Company to lay off 62 at Dayton International Airport

It's the latest round of layoffs in the bleakest time for American aviation in decades
Nationally and locally airports have taken an economic hit from COVID-19 including Dayton International Airport. Two airlines that fly out of Dayton International Airport have announced plans to lay off a total of nearly 280 workers in what is shaping up to be the bleakest time for aviation in perhaps decades.JIM NOELKER/STAFF

Credit: JIM NOELKER

Credit: JIM NOELKER

Nationally and locally airports have taken an economic hit from COVID-19 including Dayton International Airport. Two airlines that fly out of Dayton International Airport have announced plans to lay off a total of nearly 280 workers in what is shaping up to be the bleakest time for aviation in perhaps decades.JIM NOELKER/STAFF

After a day of uncertainty in the state’s reporting of a catering company’s planned layoffs at Dayton International Airport, a spokeswoman for the company told the Dayton Daily News Tuesday that, in fact, 62 employees will be laid off from the airport in about two months.
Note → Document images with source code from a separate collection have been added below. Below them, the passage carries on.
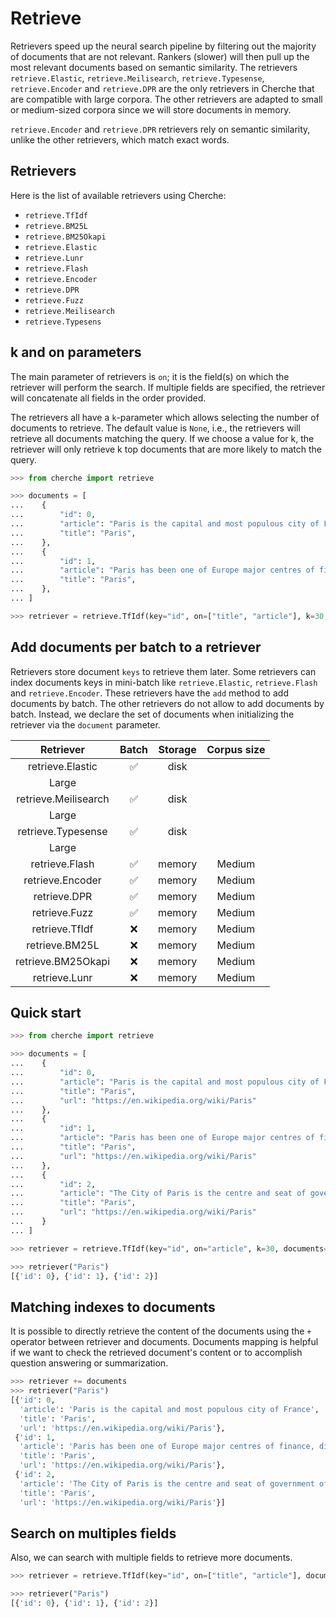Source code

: # Retrieve

Retrievers speed up the neural search pipeline by filtering out the majority of documents that are not relevant. Rankers (slower) will then pull up the most relevant documents based on semantic
similarity. The retrievers `retrieve.Elastic`, `retrieve.Meilisearch`, `retrieve.Typesense`, `retrieve.Encoder` and `retrieve.DPR` are the only retrievers in Cherche that are compatible with large corpora. The other retrievers are adapted to small or medium-sized corpora since we will store documents in memory.

`retrieve.Encoder` and `retrieve.DPR` retrievers rely on semantic similarity, unlike the other retrievers, which match exact words.

## Retrievers

Here is the list of available retrievers using Cherche:

- `retrieve.TfIdf`
- `retrieve.BM25L`
- `retrieve.BM25Okapi`
- `retrieve.Elastic`
- `retrieve.Lunr`
- `retrieve.Flash`
- `retrieve.Encoder`
- `retrieve.DPR`
- `retrieve.Fuzz`
- `retrieve.Meilisearch`
- `retrieve.Typesens`

## k and on parameters

The main parameter of retrievers is `on`; it is the field(s) on which the retriever will perform the search. If multiple fields are specified, the retriever will concatenate all fields in the
order provided.

The retrievers all have a `k`-parameter which allows selecting the number of documents to retrieve.
The default value is `None`, i.e., the retrievers will retrieve all documents matching the query.
If we choose a value for k, the retriever will only retrieve k top documents that are more likely to match the query.

```python
>>> from cherche import retrieve

>>> documents = [
...    {
...        "id": 0,
...        "article": "Paris is the capital and most populous city of France",
...        "title": "Paris",
...    },
...    {
...        "id": 1,
...        "article": "Paris has been one of Europe major centres of finance, diplomacy , commerce , fashion , gastronomy , science , and arts.",
...        "title": "Paris",
...    },
... ]

>>> retriever = retrieve.TfIdf(key="id", on=["title", "article"], k=30, documents=documents)
```

## Add documents per batch to a retriever

Retrievers store document `keys` to retrieve them later. Some retrievers can index documents keys in mini-batch like `retrieve.Elastic`, `retrieve.Flash` and `retrieve.Encoder`. These retrievers have the `add` method to add documents by batch. The other retrievers do not allow to add documents by batch. Instead, we declare the set of documents when initializing the retriever via the `document` parameter.

|      Retriever     |   Batch   |  Storage  | Corpus size |
|:------------------:|:---------:|:---------:|:-----------:|
|  retrieve.Elastic  |     ✅     | disk     |
Large       |
|  retrieve.Meilisearch  |     ✅     | disk     |
Large       |
|  retrieve.Typesense  |     ✅     | disk     |
Large       |
|   retrieve.Flash   |     ✅     | memory   | Medium      |
|  retrieve.Encoder  |     ✅     | memory   | Medium      |
|  retrieve.DPR  |     ✅     | memory   | Medium      |
|    retrieve.Fuzz   |     ✅     | memory   | Medium      |
|   retrieve.TfIdf   |     ❌     | memory   | Medium      |
|   retrieve.BM25L   |     ❌     | memory   | Medium      |
| retrieve.BM25Okapi |     ❌     | memory   | Medium      |
|    retrieve.Lunr   |     ❌     | memory   | Medium      |

## Quick start

```python
>>> from cherche import retrieve

>>> documents = [
...    {
...        "id": 0,
...        "article": "Paris is the capital and most populous city of France",
...        "title": "Paris",
...        "url": "https://en.wikipedia.org/wiki/Paris"
...    },
...    {
...        "id": 1,
...        "article": "Paris has been one of Europe major centres of finance, diplomacy , commerce , fashion , gastronomy , science , and arts.",
...        "title": "Paris",
...        "url": "https://en.wikipedia.org/wiki/Paris"
...    },
...    {
...        "id": 2,
...        "article": "The City of Paris is the centre and seat of government of the region and province of Île-de-France .",
...        "title": "Paris",
...        "url": "https://en.wikipedia.org/wiki/Paris"
...    }
... ]

>>> retriever = retrieve.TfIdf(key="id", on="article", k=30, documents=documents)

>>> retriever("Paris")
[{'id': 0}, {'id': 1}, {'id': 2}]
```

## Matching indexes to documents

It is possible to directly retrieve the content of the documents using the `+` operator between retriever and documents. Documents mapping is helpful if we want to check the retrieved document's content or to accomplish question answering or summarization.

```python
>>> retriever += documents
>>> retriever("Paris")
[{'id': 0,
  'article': 'Paris is the capital and most populous city of France',
  'title': 'Paris',
  'url': 'https://en.wikipedia.org/wiki/Paris'},
 {'id': 1,
  'article': 'Paris has been one of Europe major centres of finance, diplomacy , commerce , fashion , gastronomy , science , and arts.',
  'title': 'Paris',
  'url': 'https://en.wikipedia.org/wiki/Paris'},
 {'id': 2,
  'article': 'The City of Paris is the centre and seat of government of the region and province of Île-de-France .',
  'title': 'Paris',
  'url': 'https://en.wikipedia.org/wiki/Paris'}]
```

## Search on multiples fields

Also, we can search with multiple fields to retrieve more documents.

```python
>>> retriever = retrieve.TfIdf(key="id", on=["title", "article"], documents=documents, k=30)

>>> retriever("Paris")
[{'id': 0}, {'id': 1}, {'id': 2}]
```
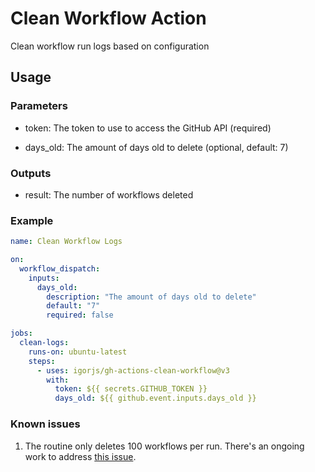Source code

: # Clean Workflow Action

Clean workflow run logs based on configuration

## Usage

### Parameters
  - token: The token to use to access the GitHub API (required)

  - days_old: The amount of days old to delete (optional, default: 7)

### Outputs

  - result: The number of workflows deleted

### Example

```yaml
name: Clean Workflow Logs

on:
  workflow_dispatch:
    inputs:
      days_old:
        description: "The amount of days old to delete"
        default: "7"
        required: false

jobs:
  clean-logs:
    runs-on: ubuntu-latest
    steps:
      - uses: igorjs/gh-actions-clean-workflow@v3
        with:
          token: ${{ secrets.GITHUB_TOKEN }}
          days_old: ${{ github.event.inputs.days_old }}
```

### Known issues

1. The routine only deletes 100 workflows per run. There's an ongoing work to address [this issue](https://github.com/igorjs/gh-actions-clean-workflow/issues/22).


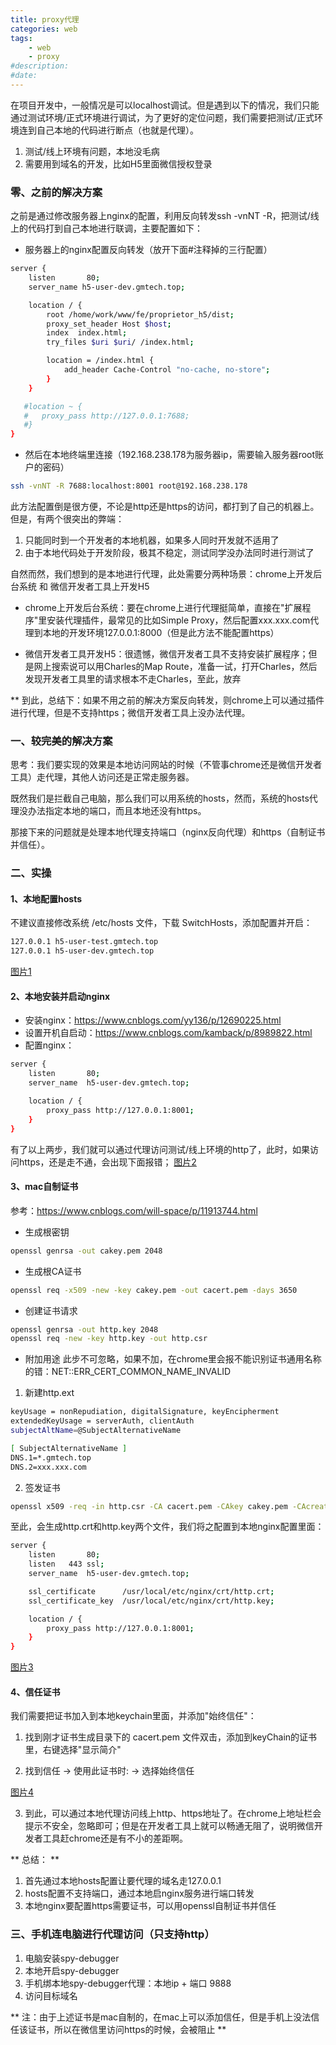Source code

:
 ```yaml
---
title: proxy代理
categories: web
tags: 
    - web
    - proxy
#description: 
#date: 
---
```


在项目开发中，一般情况是可以localhost调试。但是遇到以下的情况，我们只能通过测试环境/正式环境进行调试，为了更好的定位问题，我们需要把测试/正式环境连到自己本地的代码进行断点（也就是代理）。
1. 测试/线上环境有问题，本地没毛病
2. 需要用到域名的开发，比如H5里面微信授权登录
<!-- more -->

### 零、之前的解决方案
之前是通过修改服务器上nginx的配置，利用反向转发ssh -vnNT -R，把测试/线上的代码打到自己本地进行联调，主要配置如下：
+ 服务器上的nginx配置反向转发（放开下面#注释掉的三行配置）
```bash
server {
    listen       80;
    server_name h5-user-dev.gmtech.top;

    location / {
        root /home/work/www/fe/proprietor_h5/dist;
        proxy_set_header Host $host;
        index  index.html;
        try_files $uri $uri/ /index.html;

        location = /index.html {
            add_header Cache-Control "no-cache, no-store";
        }
    }

   #location ~ {
   #   proxy_pass http://127.0.0.1:7688;
   #}
}
```

+ 然后在本地终端里连接（192.168.238.178为服务器ip，需要输入服务器root账户的密码）
```bash
ssh -vnNT -R 7688:localhost:8001 root@192.168.238.178
```

此方法配置倒是很方便，不论是http还是https的访问，都打到了自己的机器上。但是，有两个很突出的弊端：
1. 只能同时到一个开发者的本地机器，如果多人同时开发就不适用了
2. 由于本地代码处于开发阶段，极其不稳定，测试同学没办法同时进行测试了

自然而然，我们想到的是本地进行代理，此处需要分两种场景：chrome上开发后台系统 和 微信开发者工具上开发H5
+ chrome上开发后台系统：要在chrome上进行代理挺简单，直接在"扩展程序"里安装代理插件，最常见的比如Simple Proxy，然后配置xxx.xxx.com代理到本地的开发环境127.0.0.1:8000（但是此方法不能配置https）

+ 微信开发者工具开发H5：很遗憾，微信开发者工具不支持安装扩展程序；但是网上搜索说可以用Charles的Map Route，准备一试，打开Charles，然后发现开发者工具里的请求根本不走Charles，至此，放弃

** 到此，总结下：如果不用之前的解决方案反向转发，则chrome上可以通过插件进行代理，但是不支持https；微信开发者工具上没办法代理。

### 一、较完美的解决方案
思考：我们要实现的效果是本地访问网站的时候（不管事chrome还是微信开发者工具）走代理，其他人访问还是正常走服务器。

既然我们是拦截自己电脑，那么我们可以用系统的hosts，然而，系统的hosts代理没办法指定本地的端口，而且本地还没有https。

那接下来的问题就是处理本地代理支持端口（nginx反向代理）和https（自制证书并信任）。

### 二、实操

#### 1、本地配置hosts
不建议直接修改系统 /etc/hosts 文件，下载 SwitchHosts，添加配置并开启：
```bash
127.0.0.1 h5-user-test.gmtech.top
127.0.0.1 h5-user-dev.gmtech.top
```
[图片1](图片1.png)

#### 2、本地安装并启动nginx
+ 安装nginx：https://www.cnblogs.com/yy136/p/12690225.html
+ 设置开机自启动：https://www.cnblogs.com/kamback/p/8989822.html
+ 配置nginx：
```bash
server {
    listen       80;
    server_name  h5-user-dev.gmtech.top;

    location / {
	    proxy_pass http://127.0.0.1:8001;
    }
}
```

有了以上两步，我们就可以通过代理访问测试/线上环境的http了，此时，如果访问https，还是走不通，会出现下面报错；
[图片2](图片2.png)

#### 3、mac自制证书
参考：https://www.cnblogs.com/will-space/p/11913744.html
+ 生成根密钥
```bash
openssl genrsa -out cakey.pem 2048
```

+ 生成根CA证书
```bash
openssl req -x509 -new -key cakey.pem -out cacert.pem -days 3650
```

+ 创建证书请求
```bash
openssl genrsa -out http.key 2048
openssl req -new -key http.key -out http.csr
```

+ 附加用途
此步不可忽略，如果不加，在chrome里会报不能识别证书通用名称的错：NET::ERR_CERT_COMMON_NAME_INVALID
1. 新建http.ext
```bash
keyUsage = nonRepudiation, digitalSignature, keyEncipherment
extendedKeyUsage = serverAuth, clientAuth
subjectAltName=@SubjectAlternativeName

[ SubjectAlternativeName ]
DNS.1=*.gmtech.top
DNS.2=xxx.xxx.com
```

2. 签发证书
```bash
openssl x509 -req -in http.csr -CA cacert.pem -CAkey cakey.pem -CAcreateserial -out http.crt -days 3650 -sha256 -extfile http.ext
```

至此，会生成http.crt和http.key两个文件，我们将之配置到本地nginx配置里面：
```bash
server {
    listen       80;
    listen	 443 ssl;
    server_name  h5-user-dev.gmtech.top;

    ssl_certificate      /usr/local/etc/nginx/crt/http.crt;
    ssl_certificate_key  /usr/local/etc/nginx/crt/http.key;

    location / {
    	proxy_pass http://127.0.0.1:8001;
    }
}
```
[图片3](图片3.png)

#### 4、信任证书
我们需要把证书加入到本地keychain里面，并添加"始终信任"：

1. 找到刚才证书生成目录下的 cacert.pem 文件双击，添加到keyChain的证书里，右键选择"显示简介"

2. 找到信任 -> 使用此证书时: -> 选择始终信任

[图片4](图片4.png)

3. 到此，可以通过本地代理访问线上http、https地址了。在chrome上地址栏会提示不安全，忽略即可；但是在开发者工具上就可以畅通无阻了，说明微信开发者工具赶chrome还是有不小的差距啊。

** 总结： **
1. 首先通过本地hosts配置让要代理的域名走127.0.0.1
2. hosts配置不支持端口，通过本地启nginx服务进行端口转发
3. 本地nginx要配置https需要证书，可以用openssl自制证书并信任


### 三、手机连电脑进行代理访问（只支持http）
1. 电脑安装spy-debugger
2. 本地开启spy-debugger
3. 手机绑本地spy-debugger代理：本地ip + 端口 9888
4. 访问目标域名

** 注：由于上述证书是mac自制的，在mac上可以添加信任，但是手机上没法信任该证书，所以在微信里访问https的时候，会被阻止 **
Late last week, the Ohio Department of Job and Family Services posted a WARN (Worker Adjustment Retraining Notice) letter from HMSHost warning of 62 layoffs from its workforce at October at Dayton International Airport.

Then late Monday, the state’s WARN board raised the number of affected employees dramatically, to 415, where it stands as of this writing late Tuesday.

A Dayton Daily News reporter called Dorothy Beard, HMSHost human resources manager, who initially said HMSHost doesn’t have 415 employees at the Dayton airport. She referred questions to a colleague.

That colleague, Shayna Iglesias, confirmed that the correct number of expected layoffs in Dayton is 62.

“The correct number is 62,” Iglesias said in an email.

A spokesman for ODJFS Tuesday said the new number of 415 came from the employer after the initial posting last week.

Further questions were sent to ODJFS about the matter Tuesday evening.

“To date, HMSHost continues to see an unprecedented decline in traffic in airports and on the motorways,” the company said in a Aug. 12 letter to the Ohio Department of Job and Family Services (ODJFS). “The COVID-19 pandemic has devastated the travel and restaurant industries and, unfortunately, HMSHost sits at the crossroads of both.

“Never in the history of aviation and the hospitality industry, have we experienced such catastrophic customer traffic declines,” the company added.

While HMSHost initially hoped an increase in business would be possible by summer, “the unfortunate (and in March unforeseeable) reality is that it is going to take a significant period for our business to recover,” HMSHost also said in its letter to Ohio government.

Employees who had been furloughed on a temporary basis will see their furlough converted to a permanent layoff on Oct. 15, if they have not been recalled by that date, the company said.

HMSHost is part of Autrogrill S.p.A., an Italian global catering company, which bills itself as “the world’s largest provider of food and beverage services for travelers.” The company says it has 41,000 employees worldwide and annual (pre-pandemic) sales of more than $3.5 billion.